Summer's Favorite Fruit
Ataulfo mangoes make for a scrumptious dessert carpaccio.
If you’ve never eaten an Ataulfo mango, stop what you’re doing and buy one because you’ve missed something very special. Its sweet, incredibly luscious flesh is something to celebrate.
It comes with health benefits too: a good source of vitamins A, B and C and fiber, even though this variety isn’t as stringy and fibrous as the more common (Tommy Atkins) one.
Ataulfos are small, a serving for one, like a ripe and ready plum you might nosh on a sunny summer day.
They’re right there in the bin, waiting for you. But you have to act fast because these precious, succulent fruits will only be around until about mid-August.
Ataulfo mangoes are flattish and oblong, with a tiny, curvy soft point at the end. They’re yellow when ripe, sometimes with a bit of green, and like all soft fruit, there should be a little “give” when you press the skin.
When I tasted my first Ataulfo I immediately recalled a scene in “Indochine.” In that movie, Catherine Deneuve plays a plantation owner in 1930s Indochina; she’s French and has adopted a Vietnamese daughter. At one point she’s nibbling a mango and explains that although she may look like a westerner -- an “apple” – in her heart and soul she is Asian – a “mango.”
Yes, mangoes are eastern at heart. They originated in Southeast Asia. And they may have seemed exotic to westerners in the 1930s and to Americans even as late as 1992, when Indochine hit the theaters.
But no more. Every supermarket sells them, and mangoes are now among the most popular of fruits.

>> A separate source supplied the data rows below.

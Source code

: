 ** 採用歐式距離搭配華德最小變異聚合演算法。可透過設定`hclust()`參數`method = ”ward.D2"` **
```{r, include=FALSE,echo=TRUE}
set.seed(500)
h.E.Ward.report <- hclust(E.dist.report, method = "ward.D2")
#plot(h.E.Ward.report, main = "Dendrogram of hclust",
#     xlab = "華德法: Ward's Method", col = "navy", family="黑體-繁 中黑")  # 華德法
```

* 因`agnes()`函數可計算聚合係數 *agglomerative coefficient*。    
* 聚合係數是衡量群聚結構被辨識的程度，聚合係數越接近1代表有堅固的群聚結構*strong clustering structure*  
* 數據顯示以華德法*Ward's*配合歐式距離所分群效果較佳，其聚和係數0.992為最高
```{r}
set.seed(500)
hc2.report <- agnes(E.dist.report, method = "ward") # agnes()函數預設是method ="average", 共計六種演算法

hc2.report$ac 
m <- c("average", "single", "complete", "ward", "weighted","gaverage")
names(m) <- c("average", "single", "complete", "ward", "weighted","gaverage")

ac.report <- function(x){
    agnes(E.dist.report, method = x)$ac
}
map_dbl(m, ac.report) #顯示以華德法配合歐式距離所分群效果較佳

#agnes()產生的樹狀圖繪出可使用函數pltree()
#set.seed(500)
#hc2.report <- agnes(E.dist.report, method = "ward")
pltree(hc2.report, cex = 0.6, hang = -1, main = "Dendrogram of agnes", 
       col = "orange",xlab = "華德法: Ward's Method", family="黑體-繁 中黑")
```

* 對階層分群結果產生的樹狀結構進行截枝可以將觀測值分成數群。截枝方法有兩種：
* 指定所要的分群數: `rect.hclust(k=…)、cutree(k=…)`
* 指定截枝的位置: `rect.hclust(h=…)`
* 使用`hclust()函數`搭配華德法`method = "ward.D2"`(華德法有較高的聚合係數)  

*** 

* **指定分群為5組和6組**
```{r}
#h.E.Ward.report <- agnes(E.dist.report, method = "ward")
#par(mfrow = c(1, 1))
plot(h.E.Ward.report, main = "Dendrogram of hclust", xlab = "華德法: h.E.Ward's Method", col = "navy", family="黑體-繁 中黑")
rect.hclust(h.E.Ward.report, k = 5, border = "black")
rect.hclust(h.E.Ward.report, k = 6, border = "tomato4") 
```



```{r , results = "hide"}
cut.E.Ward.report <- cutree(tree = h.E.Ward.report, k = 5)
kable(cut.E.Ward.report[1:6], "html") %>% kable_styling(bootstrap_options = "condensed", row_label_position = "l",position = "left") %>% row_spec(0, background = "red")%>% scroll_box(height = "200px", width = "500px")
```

But it’s the Ataulfo having its heyday now. You can use it like any other mango variety: for salsa, ice cream, smoothies, chutney, pie and so on. But this particular variety is so sweet and juicy it’s best to treat it like a good summer peach: eat it out of hand or place slices on top of a cheesecake, fruit tart or use it in a fresh mesclun or roasted beet salad.
I like to keep recipes simple with fruit this tasty. But it’s easy to dress Ataulfos up a bit to make a festive dessert without overwhelming it with too many other flavors or overdosing it with sugar.
Recently I made Ataulfo Mango Carpaccio by placing slices of the fruit on dessert plates, sprinkling them with honey and lime juice and scattering some fresh chopped mint and crystallized ginger on top. It took less than 10 minutes to make dessert for four people and the plates looked beautiful.
If you don’t like ginger, you can make this dish using crushed pistachio nuts or cashews instead. Mangoes are related to both, so they’re naturals together.